R/morphol.disparity.r
In geomorph: Geometric Morphometric Analyses of 2D and 3D Landmark Data

Documented in morphol.disparity

#' Morphological disparity for one or more groups of specimens 
#'
#' Function estimates morphological disparity and performs pairwise comparisons among groups 
#'
#' The function estimates morphological disparity and performs pairwise comparisons to identify differences
#' among groups. Morphological disparity is estimated as the Procrustes variance, overall or for groups, 
#' using residuals of a linear model fit.  Procrustes variance is the same sum of the diagonal elements 
#' of the group covariance matrix divided by the number of observations in the group (e.g., Zelditch et al. 2012).
#' The function takes as input a formula to describe the linear model fit,
#' plus a formulaic indication of groups (e.g., ~ groups).  It is assumed that the formula describes shape data that 
#' have been GPA-aligned [e.g., \code{\link{gpagen}}], although the function can work with any multivariate data.
#' 
#' Partial disparities (Foote 1993) can also be calculated, but only for model formulas containing only an intercept 
#' (e.g., coords ~ 1).  Partial disparity has the same numerator as Procrustes variance (with respect to an overall mean)
#' but the denominator is N - 1 for all N observations, rather than n, the group size.  (The sum of all group n equals N.)
#' Partial disparities have the appeal that the sum of group partial disparities it the total disparity.
#' 
#' Absolute differences in Procrustes variances are test statistics that can be used to test differences
#' in morphological disparity among groups.  These differences are  statistically evaluated through permutation, 
#' where the vectors of residuals are randomized among groups. The function can be used to obtain disparity for the whole
#' dataset by using "a dummy group factor "~ 1" as the right-hand portion of the formula, in which case only Procrustes 
#' variance is returned.  Additionally, if the right-hand portion of the formula only contains (continuous) covariates, 
#' e.g., "~ Csize", Procrustes variance will be calculated for the whole data set or groups, after accounting for the
#' linear regression described.  Finally, different factors can be indicated in the formula and for groups, if one wishes to 
#' compare morphological disparities for groups comprising only a portion of or collapsing of the groups in a more complex model 
#' (see examples).
#' 
#' This function can be used with an object of class "procD.lm" or "lm.rrpp", if such analyses have already been performed.  

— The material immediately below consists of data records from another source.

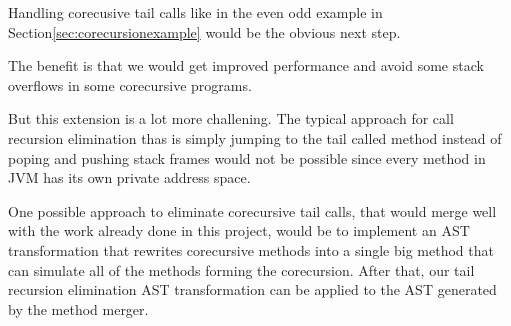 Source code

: Handling corecusive tail calls like in the even odd example in Section\ref{sec:corecursionexample} would be the obvious next step.

The benefit is that we would get improved performance and avoid some stack overflows in some corecursive programs.

But this extension is a lot more challening. The typical approach for call recursion elimination thas is simply jumping to the tail called method instead of poping and pushing stack frames would not be possible since every method in JVM has its own private address space.

One possible approach to eliminate corecursive tail calls, that would merge well with the work already done in this project, would be to implement an AST transformation that rewrites corecursive methods into a single big method that can simulate all of the methods forming the corecursion. After that, our tail recursion elimination AST transformation can be applied to the AST generated by the method merger.
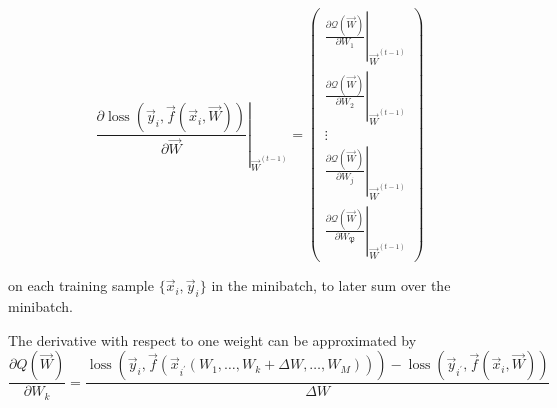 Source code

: \begin{equation}
    \left.\frac{\partial \operatorname{loss}\left(\vec{y}_i, \vec{f}\left(\vec{x}_i, \vec{W}\right)\right)}{\partial \vec{W}}\right|_{\vec{W}^{(t-1)}}=\left(\begin{array}{c}
    \left.\frac{\partial \mathcal{Q}(\vec{W})}{\partial W_1}\right|_{\vec{W}^{(t-1)}} \\
    \left.\frac{\partial \mathcal{Q}(\vec{W})}{\partial W_2}\right|_{\vec{W}^{(t-1)}} \\
    \vdots \\
    \left.\frac{\partial \mathcal{Q}(\vec{W})}{\partial W_j}\right|_{\vec{W}^{(t-1)}} \\
    \left.\frac{\partial \mathcal{Q}(\vec{W})}{\partial W_{\mathfrak{P}}}\right|_{\vec{W}^{(t-1)}}
    \end{array}\right)
\end{equation}

on each training sample $\{ \vec{x}_i,\vec{y}_i \}$ in the minibatch, to later sum over the minibatch.

The derivative with respect to one weight can be approximated by
\begin{equation}
    \frac{\partial Q(\vec{W})}{\partial W_k}=\frac{\operatorname{loss}\left(\vec{y}_i, \vec{f}\left(\vec{x}_{i^{\prime}}\left(W_1, \ldots, W_k+\Delta W, \ldots, W_M\right)\right)\right)-\operatorname{loss}\left(\vec{y}_{i^{\prime}}, \vec{f}\left(\vec{x}_i, \vec{W}\right)\right)}{\Delta W}
\end{equation}

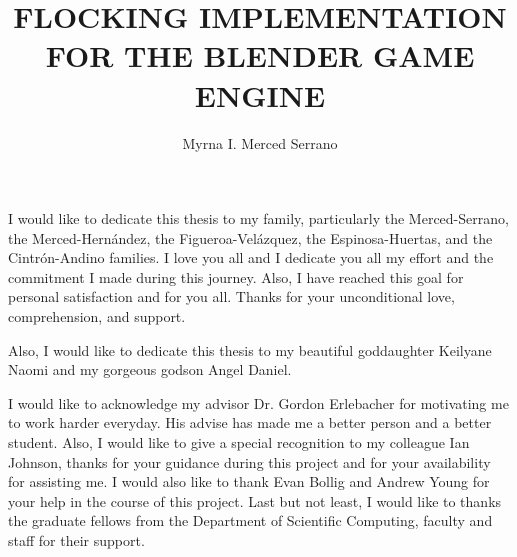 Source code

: \documentclass[11pt]{fsuthesis}
\title{FLOCKING IMPLEMENTATION FOR THE BLENDER GAME ENGINE}
\author{Myrna I. Merced Serrano}
\begin{document}
\frontmatter
\maketitle
\makesignaturepage

\begin{dedication}
I would like to dedicate this thesis to my family, particularly the Merced-Serrano, the Merced-Hern\'{a}ndez, the Figueroa-Vel\'{a}zquez, the Espinosa-Huertas, and the Cintr\'{o}n-Andino families. I love you all and I dedicate you all my effort and the commitment I made during this journey. Also, I have reached this goal for personal satisfaction and for you all. Thanks for your unconditional love, comprehension, and support. 

Also, I would like to dedicate this thesis to my beautiful goddaughter Keilyane Naomi and my gorgeous godson  Angel Daniel.

\end{dedication}

\begin{acknowledgments}
I would like to acknowledge my advisor Dr. Gordon Erlebacher for motivating me to work harder everyday. His advise has made me a better person and a better student. Also, I would like to give a special recognition to my colleague Ian Johnson, thanks for your guidance during this project and for your availability for assisting me. I would also like to thank Evan Bollig and Andrew Young for your help in the course of this project. Last but not least, I would like to thanks the graduate fellows from the Department of Scientific Computing, faculty and staff for their support.
\end{acknowledgments}

\tableofcontents
\listoftables
\listoffigures



\onehalfspacing
\end{document}
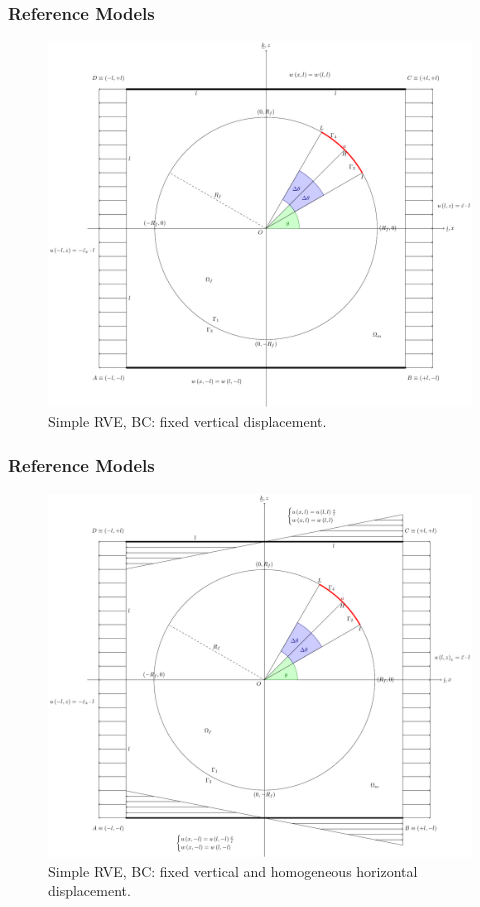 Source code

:\documentclass[first,firstsupp,lastsupp,handout,last,hyperref,table]{ETHclass}
\begin{document}
\begin{frame}
\frametitle{\small Reference Models}
\vspace{-0.25cm}
\centering
\begin{figure}
\centering
\includegraphics[height=0.7\textheight]{LEFM2DsRVEsFsDdepverdispBCULappAxialDispLR.pdf}
\caption{\scriptsize Simple RVE, BC: fixed vertical displacement.}
\label{fig:singleRVE-rigid}
\end{figure}
\end{frame}

\begin{frame}
\frametitle{\small Reference Models}
\vspace{-0.25cm}
\centering
\begin{figure}
\centering
\includegraphics[height=0.7\textheight]{LEFM2DsRVEsFsDhomoBCULappAxialDispLR.pdf}
\caption{\scriptsize Simple RVE, BC: fixed vertical and homogeneous horizontal displacement.}
\label{fig:singleRVE-homo}
\end{figure}
\end{frame}
\end{document}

#' This is especially useful for analyses performed with  \code{\link{procD.pgls}}.  In this case, residuals obtained from PGLS estimation
#' of coefficients, rather than OLS estimation, will be used in the analysis.  Thus, one can account for phylogeny when comparing
#' morphological disparity among groups.  However, one should be aware that PGLS finds the PGLS residuals and transforms them via the 
#' phylogenetic covariance matrix in order to calculate variance.  Thus, disparity (dispersion in tangent space) and variance (dispersion
#' in transformed space, after accounting for phylogeny) can be considered different things.  This function uses an argument, 
#' \code{transform}, to allow users to use either GLS residuals in tangent space or transformed residuals in the transformed space to 
#' calculate disparity.  The former characterizes the dispersion of actual shapes around GLS means; the latter estimates GLS variances, 
#' by group.
#'
#' \subsection{Notes for geomorph 3.1.0 and subsequent versions}{ 
#'  The function \code{\link[RRPP]{pairwise}} in the \code{RRPP} package can also be used to evaluate morphological 
#'  disparity, and will yield results identical to those of the current function. A simple example is shown below
#'  }
#'
#' @param f1 A formula describing the linear model used.  The left-hand portion of the formula should be
#'  a 3D array (p x k x n) containing Procrustes shape variables for a set of specimens, or a matrix (n x variables). 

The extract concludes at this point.